Give back every entry in full, exactly as it reads.

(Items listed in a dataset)
+++++

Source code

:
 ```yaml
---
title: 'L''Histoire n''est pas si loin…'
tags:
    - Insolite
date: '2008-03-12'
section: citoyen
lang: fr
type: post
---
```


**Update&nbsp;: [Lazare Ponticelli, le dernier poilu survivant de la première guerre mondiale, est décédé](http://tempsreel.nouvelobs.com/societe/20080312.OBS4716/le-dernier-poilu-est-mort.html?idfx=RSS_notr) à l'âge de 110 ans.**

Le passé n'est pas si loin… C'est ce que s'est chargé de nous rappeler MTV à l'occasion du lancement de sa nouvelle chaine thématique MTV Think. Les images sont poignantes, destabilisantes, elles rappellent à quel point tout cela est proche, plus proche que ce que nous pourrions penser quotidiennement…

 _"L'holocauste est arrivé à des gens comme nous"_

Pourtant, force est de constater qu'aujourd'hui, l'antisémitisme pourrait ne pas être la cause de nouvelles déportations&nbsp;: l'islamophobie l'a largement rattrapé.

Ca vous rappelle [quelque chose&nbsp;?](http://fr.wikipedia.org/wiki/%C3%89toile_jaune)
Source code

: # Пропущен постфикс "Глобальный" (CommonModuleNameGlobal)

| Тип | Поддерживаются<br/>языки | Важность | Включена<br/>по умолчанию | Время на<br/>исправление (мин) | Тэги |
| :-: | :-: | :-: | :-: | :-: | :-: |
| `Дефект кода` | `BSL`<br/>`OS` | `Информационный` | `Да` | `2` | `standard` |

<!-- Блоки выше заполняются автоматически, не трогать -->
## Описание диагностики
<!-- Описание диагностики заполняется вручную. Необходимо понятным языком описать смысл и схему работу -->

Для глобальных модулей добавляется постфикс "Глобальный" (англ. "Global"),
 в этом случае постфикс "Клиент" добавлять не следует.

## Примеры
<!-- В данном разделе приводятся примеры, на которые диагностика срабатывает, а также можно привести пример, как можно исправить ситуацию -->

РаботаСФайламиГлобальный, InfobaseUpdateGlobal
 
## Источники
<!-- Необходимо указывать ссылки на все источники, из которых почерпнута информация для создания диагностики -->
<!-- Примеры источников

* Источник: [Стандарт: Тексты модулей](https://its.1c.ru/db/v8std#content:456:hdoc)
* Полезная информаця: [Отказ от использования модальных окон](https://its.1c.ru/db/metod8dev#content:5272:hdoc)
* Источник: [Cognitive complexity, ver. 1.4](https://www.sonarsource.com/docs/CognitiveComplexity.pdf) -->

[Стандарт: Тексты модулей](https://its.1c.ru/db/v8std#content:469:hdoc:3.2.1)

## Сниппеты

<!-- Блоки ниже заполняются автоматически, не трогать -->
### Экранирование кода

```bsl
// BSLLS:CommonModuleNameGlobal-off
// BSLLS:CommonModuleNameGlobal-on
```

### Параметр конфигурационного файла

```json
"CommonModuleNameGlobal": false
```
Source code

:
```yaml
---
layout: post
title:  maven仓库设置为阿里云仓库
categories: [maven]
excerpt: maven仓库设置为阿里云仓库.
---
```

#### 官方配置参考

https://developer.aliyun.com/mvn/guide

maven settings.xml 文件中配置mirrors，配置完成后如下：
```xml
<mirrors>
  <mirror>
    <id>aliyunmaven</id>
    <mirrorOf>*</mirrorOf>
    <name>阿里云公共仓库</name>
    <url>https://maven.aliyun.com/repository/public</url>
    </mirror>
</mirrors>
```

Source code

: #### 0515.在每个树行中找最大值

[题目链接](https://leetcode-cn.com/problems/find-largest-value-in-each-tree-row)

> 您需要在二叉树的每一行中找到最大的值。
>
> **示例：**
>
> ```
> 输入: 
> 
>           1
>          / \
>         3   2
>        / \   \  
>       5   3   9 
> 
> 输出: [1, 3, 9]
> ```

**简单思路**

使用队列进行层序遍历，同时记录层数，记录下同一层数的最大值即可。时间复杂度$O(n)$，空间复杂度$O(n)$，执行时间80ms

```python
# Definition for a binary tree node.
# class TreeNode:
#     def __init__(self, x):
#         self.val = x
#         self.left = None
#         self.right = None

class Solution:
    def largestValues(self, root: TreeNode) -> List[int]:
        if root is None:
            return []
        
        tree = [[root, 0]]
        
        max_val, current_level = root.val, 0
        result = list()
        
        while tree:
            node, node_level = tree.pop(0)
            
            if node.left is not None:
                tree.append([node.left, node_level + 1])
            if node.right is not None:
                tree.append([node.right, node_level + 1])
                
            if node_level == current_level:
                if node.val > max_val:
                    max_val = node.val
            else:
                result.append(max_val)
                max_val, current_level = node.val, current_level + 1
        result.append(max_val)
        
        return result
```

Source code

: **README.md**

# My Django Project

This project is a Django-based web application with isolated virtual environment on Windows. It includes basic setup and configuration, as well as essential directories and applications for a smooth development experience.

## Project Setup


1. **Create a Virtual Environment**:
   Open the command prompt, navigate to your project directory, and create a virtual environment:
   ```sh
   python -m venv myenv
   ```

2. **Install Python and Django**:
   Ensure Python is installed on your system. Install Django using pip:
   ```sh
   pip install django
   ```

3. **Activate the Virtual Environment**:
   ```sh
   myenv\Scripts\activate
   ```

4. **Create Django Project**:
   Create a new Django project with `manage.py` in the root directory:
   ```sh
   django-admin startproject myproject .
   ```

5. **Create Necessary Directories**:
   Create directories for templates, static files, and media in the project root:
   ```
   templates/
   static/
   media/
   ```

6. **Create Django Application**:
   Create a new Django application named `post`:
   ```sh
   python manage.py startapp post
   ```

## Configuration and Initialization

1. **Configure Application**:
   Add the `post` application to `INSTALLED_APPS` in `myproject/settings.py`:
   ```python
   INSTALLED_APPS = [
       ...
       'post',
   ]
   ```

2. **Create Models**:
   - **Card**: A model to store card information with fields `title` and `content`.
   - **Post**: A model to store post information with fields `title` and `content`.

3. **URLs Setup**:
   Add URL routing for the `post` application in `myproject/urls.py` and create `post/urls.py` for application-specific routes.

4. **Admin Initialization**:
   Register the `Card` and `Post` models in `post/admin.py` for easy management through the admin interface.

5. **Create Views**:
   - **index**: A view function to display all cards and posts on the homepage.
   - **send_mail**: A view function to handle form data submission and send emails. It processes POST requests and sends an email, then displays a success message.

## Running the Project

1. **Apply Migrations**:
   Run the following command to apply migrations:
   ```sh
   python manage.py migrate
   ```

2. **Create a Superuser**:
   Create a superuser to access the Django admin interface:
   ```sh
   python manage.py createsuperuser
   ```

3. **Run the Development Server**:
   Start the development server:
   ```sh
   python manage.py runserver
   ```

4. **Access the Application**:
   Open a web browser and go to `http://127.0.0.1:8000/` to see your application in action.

+++++

→ **Exercise response**:
Source code

:
 ```yaml
---
title: 'L''Histoire n''est pas si loin…'
tags:
    - Insolite
date: '2008-03-12'
section: citoyen
lang: fr
type: post
---
```


**Update&nbsp;: [Lazare Ponticelli, le dernier poilu survivant de la première guerre mondiale, est décédé](http://tempsreel.nouvelobs.com/societe/20080312.OBS4716/le-dernier-poilu-est-mort.html?idfx=RSS_notr) à l'âge de 110 ans.**

Le passé n'est pas si loin… C'est ce que s'est chargé de nous rappeler MTV à l'occasion du lancement de sa nouvelle chaine thématique MTV Think. Les images sont poignantes, destabilisantes, elles rappellent à quel point tout cela est proche, plus proche que ce que nous pourrions penser quotidiennement…

 _"L'holocauste est arrivé à des gens comme nous"_

Pourtant, force est de constater qu'aujourd'hui, l'antisémitisme pourrait ne pas être la cause de nouvelles déportations&nbsp;: l'islamophobie l'a largement rattrapé.

Ca vous rappelle [quelque chose&nbsp;?](http://fr.wikipedia.org/wiki/%C3%89toile_jaune)
Source code

: # Пропущен постфикс "Глобальный" (CommonModuleNameGlobal)

| Тип | Поддерживаются<br/>языки | Важность | Включена<br/>по умолчанию | Время на<br/>исправление (мин) | Тэги |
| :-: | :-: | :-: | :-: | :-: | :-: |
| `Дефект кода` | `BSL`<br/>`OS` | `Информационный` | `Да` | `2` | `standard` |

<!-- Блоки выше заполняются автоматически, не трогать -->
## Описание диагностики
<!-- Описание диагностики заполняется вручную. Необходимо понятным языком описать смысл и схему работу -->

Для глобальных модулей добавляется постфикс "Глобальный" (англ. "Global"),
 в этом случае постфикс "Клиент" добавлять не следует.

## Примеры
<!-- В данном разделе приводятся примеры, на которые диагностика срабатывает, а также можно привести пример, как можно исправить ситуацию -->

РаботаСФайламиГлобальный, InfobaseUpdateGlobal
 
## Источники
<!-- Необходимо указывать ссылки на все источники, из которых почерпнута информация для создания диагностики -->
<!-- Примеры источников

* Источник: [Стандарт: Тексты модулей](https://its.1c.ru/db/v8std#content:456:hdoc)
* Полезная информаця: [Отказ от использования модальных окон](https://its.1c.ru/db/metod8dev#content:5272:hdoc)
* Источник: [Cognitive complexity, ver. 1.4](https://www.sonarsource.com/docs/CognitiveComplexity.pdf) -->

[Стандарт: Тексты модулей](https://its.1c.ru/db/v8std#content:469:hdoc:3.2.1)

## Сниппеты

<!-- Блоки ниже заполняются автоматически, не трогать -->
### Экранирование кода

```bsl
// BSLLS:CommonModuleNameGlobal-off
// BSLLS:CommonModuleNameGlobal-on
```

### Параметр конфигурационного файла

```json
"CommonModuleNameGlobal": false
```
Source code

:
```yaml
---
layout: post
title:  maven仓库设置为阿里云仓库
categories: [maven]
excerpt: maven仓库设置为阿里云仓库.
---
```

#### 官方配置参考

https://developer.aliyun.com/mvn/guide

maven settings.xml 文件中配置mirrors，配置完成后如下：
```xml
<mirrors>
  <mirror>
    <id>aliyunmaven</id>
    <mirrorOf>*</mirrorOf>
    <name>阿里云公共仓库</name>
    <url>https://maven.aliyun.com/repository/public</url>
    </mirror>
</mirrors>
```

Source code

: #### 0515.在每个树行中找最大值

[题目链接](https://leetcode-cn.com/problems/find-largest-value-in-each-tree-row)

> 您需要在二叉树的每一行中找到最大的值。
>
> **示例：**
>
> ```
> 输入: 
> 
>           1
>          / \
>         3   2
>        / \   \  
>       5   3   9 
> 
> 输出: [1, 3, 9]
> ```

**简单思路**

使用队列进行层序遍历，同时记录层数，记录下同一层数的最大值即可。时间复杂度$O(n)$，空间复杂度$O(n)$，执行时间80ms

```python
# Definition for a binary tree node.
# class TreeNode:
#     def __init__(self, x):
#         self.val = x
#         self.left = None
#         self.right = None

class Solution:
    def largestValues(self, root: TreeNode) -> List[int]:
        if root is None:
            return []
        
        tree = [[root, 0]]
        
        max_val, current_level = root.val, 0
        result = list()
        
        while tree:
            node, node_level = tree.pop(0)
            
            if node.left is not None:
                tree.append([node.left, node_level + 1])
            if node.right is not None:
                tree.append([node.right, node_level + 1])
                
            if node_level == current_level:
                if node.val > max_val:
                    max_val = node.val
            else:
                result.append(max_val)
                max_val, current_level = node.val, current_level + 1
        result.append(max_val)
        
        return result
```

Source code

: **README.md**

# My Django Project

This project is a Django-based web application with isolated virtual environment on Windows. It includes basic setup and configuration, as well as essential directories and applications for a smooth development experience.

## Project Setup


1. **Create a Virtual Environment**:
   Open the command prompt, navigate to your project directory, and create a virtual environment:
   ```sh
   python -m venv myenv
   ```

2. **Install Python and Django**:
   Ensure Python is installed on your system. Install Django using pip:
   ```sh
   pip install django
   ```

3. **Activate the Virtual Environment**:
   ```sh
   myenv\Scripts\activate
   ```

4. **Create Django Project**:
   Create a new Django project with `manage.py` in the root directory:
   ```sh
   django-admin startproject myproject .
   ```

5. **Create Necessary Directories**:
   Create directories for templates, static files, and media in the project root:
   ```
   templates/
   static/
   media/
   ```

6. **Create Django Application**:
   Create a new Django application named `post`:
   ```sh
   python manage.py startapp post
   ```

## Configuration and Initialization

1. **Configure Application**:
   Add the `post` application to `INSTALLED_APPS` in `myproject/settings.py`:
   ```python
   INSTALLED_APPS = [
       ...
       'post',
   ]
   ```

2. **Create Models**:
   - **Card**: A model to store card information with fields `title` and `content`.
   - **Post**: A model to store post information with fields `title` and `content`.

3. **URLs Setup**:
   Add URL routing for the `post` application in `myproject/urls.py` and create `post/urls.py` for application-specific routes.

4. **Admin Initialization**:
   Register the `Card` and `Post` models in `post/admin.py` for easy management through the admin interface.

5. **Create Views**:
   - **index**: A view function to display all cards and posts on the homepage.
   - **send_mail**: A view function to handle form data submission and send emails. It processes POST requests and sends an email, then displays a success message.

## Running the Project

1. **Apply Migrations**:
   Run the following command to apply migrations:
   ```sh
   python manage.py migrate
   ```

2. **Create a Superuser**:
   Create a superuser to access the Django admin interface:
   ```sh
   python manage.py createsuperuser
   ```

3. **Run the Development Server**:
   Start the development server:
   ```sh
   python manage.py runserver
   ```

4. **Access the Application**:
   Open a web browser and go to `http://127.0.0.1:8000/` to see your application in action.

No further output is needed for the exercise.